= Beginning of Section =

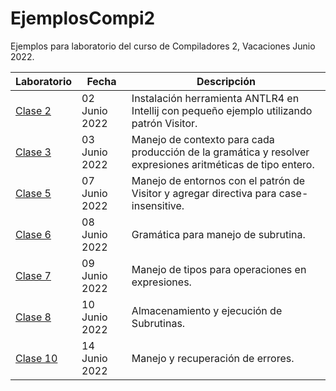 # EjemplosCompi2
Ejemplos para laboratorio del curso de Compiladores 2, Vacaciones Junio 2022.

|Laboratorio|Fecha|Descripción|
|--|--|--|
|[Clase 2](EjemploLab2/)|02 Junio 2022|Instalación herramienta ANTLR4 en Intellij con pequeño ejemplo utilizando patrón Visitor.|
|[Clase 3](EjemploClase3/)|03 Junio 2022|Manejo de contexto para cada producción de la gramática y resolver expresiones aritméticas de tipo entero.|
|[Clase 5](EjemploClase3/)|07 Junio 2022|Manejo de entornos con el patrón de Visitor y agregar directiva para case-insensitive.|
|[Clase 6](EjemploClase3/)|08 Junio 2022|Gramática para manejo de subrutina.|
|[Clase 7](EjemploClase3/)|09 Junio 2022|Manejo de tipos para operaciones en expresiones.|
|[Clase 8](EjemploClase3/)|10 Junio 2022|Almacenamiento y ejecución de Subrutinas.|
|[Clase 10](EjemploClase3/)|14 Junio 2022|Manejo y recuperación de errores.|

= End of Section =

> [ABOUT THIS TASK]
The line that contains "manejo de subrutina.|", the final line of the listing, and every line between them are to be retyped exactly; nothing else.

> [FINISHED EXERCISE]
|[Clase 6](EjemploClase3/)|08 Junio 2022|Gramática para manejo de subrutina.|
|[Clase 7](EjemploClase3/)|09 Junio 2022|Manejo de tipos para operaciones en expresiones.|
|[Clase 8](EjemploClase3/)|10 Junio 2022|Almacenamiento y ejecución de Subrutinas.|
|[Clase 10](EjemploClase3/)|14 Junio 2022|Manejo y recuperación de errores.|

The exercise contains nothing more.